:: WHAT YOU HAVE TO DO ::
Search term "Kerala": please copy every line of the records below that contains it.

:: GIVEN DATA ::
↓↓↓

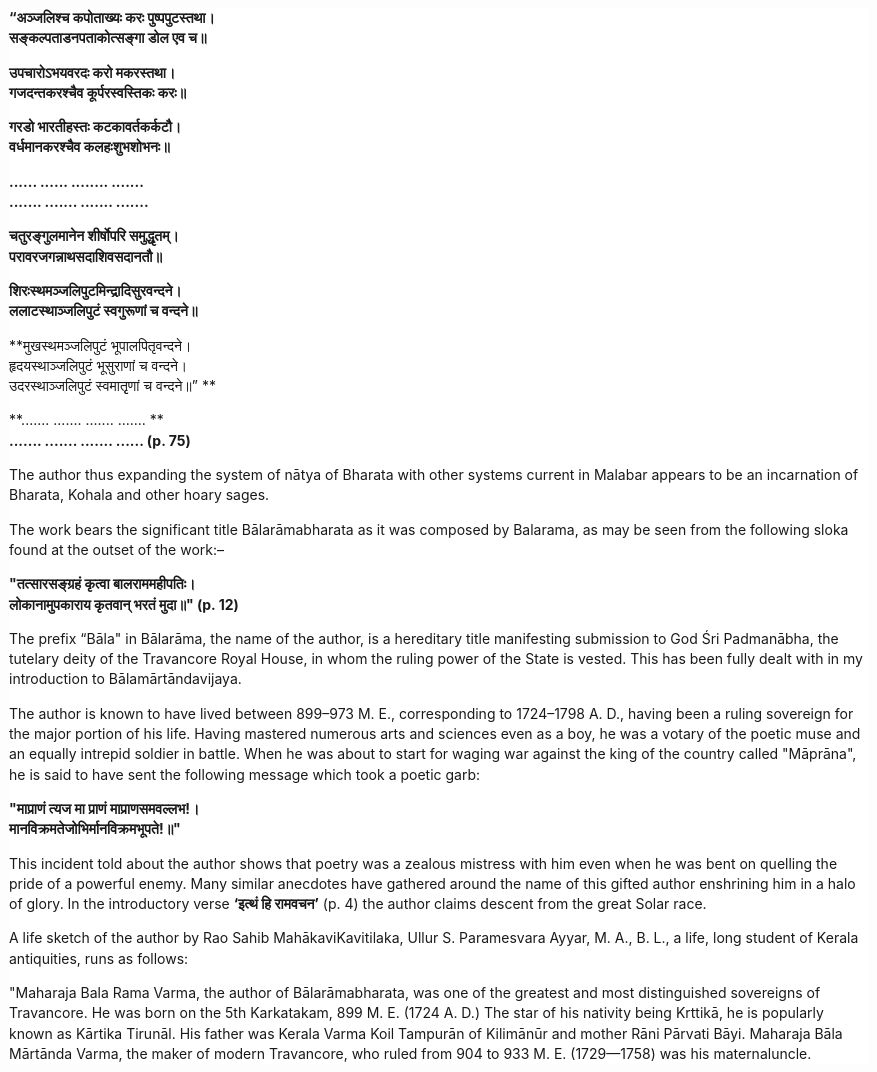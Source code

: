 **“अञ्जलिश्च कपोताख्यः करः पुष्पपुटस्तथा।  
सङ्कल्पताडनपताकोत्सङ्गा डोल एव च॥**

**उपचारोऽभयवरदः करो मकरस्तथा।  
गजदन्तकरश्चैव कूर्परस्वस्तिकः करः॥**

**गरडो भारतीहस्तः कटकावर्तकर्कटौ।  
वर्धमानकरश्चैव कलहःशुभशोभनः॥**

**...... ...... ........ .......**  
**....... ....... ....... .......**

**चतुरङ्गुलमानेन शीर्षोपरि समुद्धृतम्।  
परावरजगन्नाथसदाशिवसदानतौ॥**

**शिरःस्थमञ्जलिपुटमिन्द्रादिसुरवन्दने।  
ललाटस्थाञ्जलिपुटं स्वगुरूणां च वन्दने॥**

**मुखस्थमञ्जलिपुटं भूपालपितृवन्दने।  
हृदयस्थाञ्जलिपुटं भूसुराणां च वन्दने।  
उदरस्थाञ्जलिपुटं स्वमातृृणां च वन्दने॥” **

**....... .......     .......   ....... **  
**....... .......     .......     ...... (p. 75)**

 The author thus expanding the system of nātya of Bharata with other systems current in Malabar appears to be an incarnation of Bharata, Kohala and other hoary sages.

 The work bears the significant title Bālarāmabharata as it was composed by Balarama, as may be seen from the following sloka found at the outset of the work:–

**"तत्सारसङ्ग्रहं कृत्वा बालराममहीपतिः।  
लोकानामुपकाराय कृतवान् भरतं मुदा॥" (p. 12)**

 The prefix “Bāla" in Bālarāma, the name of the author, is a hereditary title manifesting submission to God Śri Padmanābha, the tutelary deity of the Travancore Royal House, in whom the ruling power of the State is vested. This has been fully dealt with in my introduction to Bālamārtāndavijaya.

 The author is known to have lived between 899–973 M. E., corresponding to 1724–1798 A. D., having been a ruling sovereign for the major portion of his life. Having mastered numerous arts and sciences even as a boy, he was a votary of the poetic muse and an equally intrepid soldier in battle. When he was about to start for waging war against the king of the country called "Māprāna", he is said to have sent the following message which took a poetic garb:

**"माप्राणं त्यज मा प्राणं माप्राणसमवल्लभ!।  
मानविक्रमतेजोभिर्मानविक्रमभूपते!॥"**

 This incident told about the author shows that poetry was a zealous mistress with him even when he was bent on quelling the pride of a powerful enemy. Many similar anecdotes have gathered around the name of this gifted author enshrining him in a halo of glory. In the introductory verse **‘इत्थं हि रामवचन’** (p. 4) the author claims descent from the great Solar race.

 A life sketch of the author by Rao Sahib MahākaviKavitilaka, Ullur S. Paramesvara Ayyar, M. A., B. L., a life, long student of Kerala antiquities, runs as follows:

 "Maharaja Bala Rama Varma, the author of Bālarāmabharata, was one of the greatest and most distinguished sovereigns of Travancore. He was born on the 5th Karkatakam, 899 M. E. (1724 A. D.) The star of his nativity being Krttikā, he is popularly known as Kārtika Tirunāl. His father was Kerala Varma Koil Tampurān of Kilimānūr and mother Rāni Pārvati Bāyi. Maharaja Bāla Mārtānda Varma, the maker of modern Travancore, who ruled from 904 to 933 M. E. (1729—1758) was his maternaluncle.
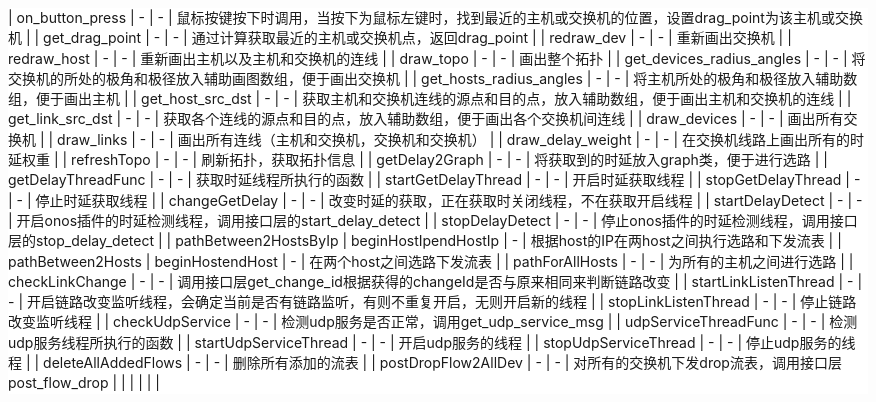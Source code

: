| on_button_press           | -                                                            | -          | 鼠标按键按下时调用，当按下为鼠标左键时，找到最近的主机或交换机的位置，设置drag_point为该主机或交换机 |
| get_drag_point            | -                                                            | -          | 通过计算获取最近的主机或交换机点，返回drag_point             |
| redraw_dev                | -                                                            | -          | 重新画出交换机                                               |
| redraw_host               | -                                                            | -          | 重新画出主机以及主机和交换机的连线                           |
| draw_topo                 | -                                                            | -          | 画出整个拓扑                                                 |
| get_devices_radius_angles | -                                                            | -          | 将交换机的所处的极角和极径放入辅助画图数组，便于画出交换机   |
| get_hosts_radius_angles   | -                                                            | -          | 将主机所处的极角和极径放入辅助数组，便于画出主机             |
| get_host_src_dst          | -                                                            | -          | 获取主机和交换机连线的源点和目的点，放入辅助数组，便于画出主机和交换机的连线 |
| get_link_src_dst          | -                                                            | -          | 获取各个连线的源点和目的点，放入辅助数组，便于画出各个交换机间连线 |
| draw_devices              | -                                                            | -          | 画出所有交换机                                               |
| draw_links                | -                                                            | -          | 画出所有连线（主机和交换机，交换机和交换机）                 |
| draw_delay_weight         | -                                                            | -          | 在交换机线路上画出所有的时延权重                             |
| refreshTopo               | -                                                            | -          | 刷新拓扑，获取拓扑信息                                       |
| getDelay2Graph            | -                                                            | -          | 将获取到的时延放入graph类，便于进行选路                      |
| getDelayThreadFunc        | -                                                            | -          | 获取时延线程所执行的函数                                     |
| startGetDelayThread       | -                                                            | -          | 开启时延获取线程                                             |
| stopGetDelayThread        | -                                                            | -          | 停止时延获取线程                                             |
| changeGetDelay            | -                                                            | -          | 改变时延的获取，正在获取时关闭线程，不在获取开启线程         |
| startDelayDetect          | -                                                            | -          | 开启onos插件的时延检测线程，调用接口层的start_delay_detect   |
| stopDelayDetect           | -                                                            | -          | 停止onos插件的时延检测线程，调用接口层的stop_delay_detect    |
| pathBetween2HostsByIp     | beginHostIpendHostIp                                         | -          | 根据host的IP在两host之间执行选路和下发流表                   |
| pathBetween2Hosts         | beginHostendHost                                             | -          | 在两个host之间选路下发流表                                   |
| pathForAllHosts           | -                                                            | -          | 为所有的主机之间进行选路                                     |
| checkLinkChange           | -                                                            | -          | 调用接口层get_change_id根据获得的changeId是否与原来相同来判断链路改变 |
| startLinkListenThread     | -                                                            | -          | 开启链路改变监听线程，会确定当前是否有链路监听，有则不重复开启，无则开启新的线程 |
| stopLinkListenThread      | -                                                            | -          | 停止链路改变监听线程                                         |
| checkUdpService           | -                                                            | -          | 检测udp服务是否正常，调用get_udp_service_msg                 |
| udpServiceThreadFunc      | -                                                            | -          | 检测udp服务线程所执行的函数                                  |
| startUdpServiceThread     | -                                                            | -          | 开启udp服务的线程                                            |
| stopUdpServiceThread      | -                                                            | -          | 停止udp服务的线程                                            |
| deleteAllAddedFlows       | -                                                            | -          | 删除所有添加的流表                                           |
| postDropFlow2AllDev       | -                                                            | -          | 对所有的交换机下发drop流表，调用接口层post_flow_drop         |
|                           |                                                              |            |                                                              |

↑↑↑

:: TASK RESULT ::
 A life sketch of the author by Rao Sahib MahākaviKavitilaka, Ullur S. Paramesvara Ayyar, M. A., B. L., a life, long student of Kerala antiquities, runs as follows:
 "Maharaja Bala Rama Varma, the author of Bālarāmabharata, was one of the greatest and most distinguished sovereigns of Travancore. He was born on the 5th Karkatakam, 899 M. E. (1724 A. D.) The star of his nativity being Krttikā, he is popularly known as Kārtika Tirunāl. His father was Kerala Varma Koil Tampurān of Kilimānūr and mother Rāni Pārvati Bāyi. Maharaja Bāla Mārtānda Varma, the maker of modern Travancore, who ruled from 904 to 933 M. E. (1729—1758) was his maternaluncle.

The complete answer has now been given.